From The Collaborative International Dictionary of English v.0.48 :

  crook \crook\ (kr[oo^]k), n. [OE. crok; akin to Icel. kr[=o]kr
     hook, bend, SW. krok, Dan. krog, OD. krooke; or cf. Gael.
     crocan crook, hook, W. crwca crooked. Cf. Crosier,
     Crotchet, Crutch, Encroach.]
     1. A bend, turn, or curve; curvature; flexure.
        [1913 Webster]
  
              Through lanes, and crooks, and darkness. --Phaer.
        [1913 Webster]
  
     2. Any implement having a bent or crooked end. Especially:
        (a) The staff used by a shepherd, the hook of which serves
            to hold a runaway sheep.
        (b) A bishop's staff of office. Cf.
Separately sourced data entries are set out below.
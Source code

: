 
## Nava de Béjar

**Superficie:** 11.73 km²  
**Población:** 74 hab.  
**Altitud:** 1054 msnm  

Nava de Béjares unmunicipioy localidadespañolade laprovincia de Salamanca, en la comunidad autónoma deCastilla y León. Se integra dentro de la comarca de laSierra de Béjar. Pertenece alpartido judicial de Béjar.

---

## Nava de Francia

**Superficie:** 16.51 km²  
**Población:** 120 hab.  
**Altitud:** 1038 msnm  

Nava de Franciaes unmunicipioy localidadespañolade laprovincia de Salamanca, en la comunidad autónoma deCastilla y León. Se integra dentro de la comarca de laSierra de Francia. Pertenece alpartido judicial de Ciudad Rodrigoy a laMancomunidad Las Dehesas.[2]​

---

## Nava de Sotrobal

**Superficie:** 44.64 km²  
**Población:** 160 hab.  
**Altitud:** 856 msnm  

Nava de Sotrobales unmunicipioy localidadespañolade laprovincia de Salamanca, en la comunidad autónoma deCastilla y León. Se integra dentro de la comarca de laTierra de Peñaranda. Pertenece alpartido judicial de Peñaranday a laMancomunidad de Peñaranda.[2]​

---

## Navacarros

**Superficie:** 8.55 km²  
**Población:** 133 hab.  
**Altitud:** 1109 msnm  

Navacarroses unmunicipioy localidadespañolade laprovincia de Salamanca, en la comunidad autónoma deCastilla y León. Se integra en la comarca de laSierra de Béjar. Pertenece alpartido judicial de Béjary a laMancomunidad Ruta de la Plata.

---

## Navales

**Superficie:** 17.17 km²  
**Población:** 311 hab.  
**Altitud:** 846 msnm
Pastoral staff.
            [1913 Webster]
  
                  He left his crook, he left his flocks. --Prior.
            [1913 Webster]
  
     3. A pothook. "As black as the crook." --Sir W. Scott.
        [1913 Webster]
  
     4. An artifice; trick; tricky device; subterfuge.
        [1913 Webster]
  
              For all yuor brags, hooks, and crooks. --Cranmer.
        [1913 Webster]
  
     5. (Mus.) A small tube, usually curved, applied to a trumpet,
        horn, etc., to change its pitch or key.
        [1913 Webster]
  
     6. A person given to fraudulent practices; an accomplice of
        thieves, forgers, etc. [Cant, U.S.]
        [1913 Webster]
  
     By hook or by crook, in some way or other; by fair means or
        foul.
        [1913 Webster]

From WordNet (r) 3.0 (2006) :

  by hook or by crook
      adv 1: in any way necessary; "I'll pass this course by hook or
             by crook" [syn: by hook or by crook, by any means]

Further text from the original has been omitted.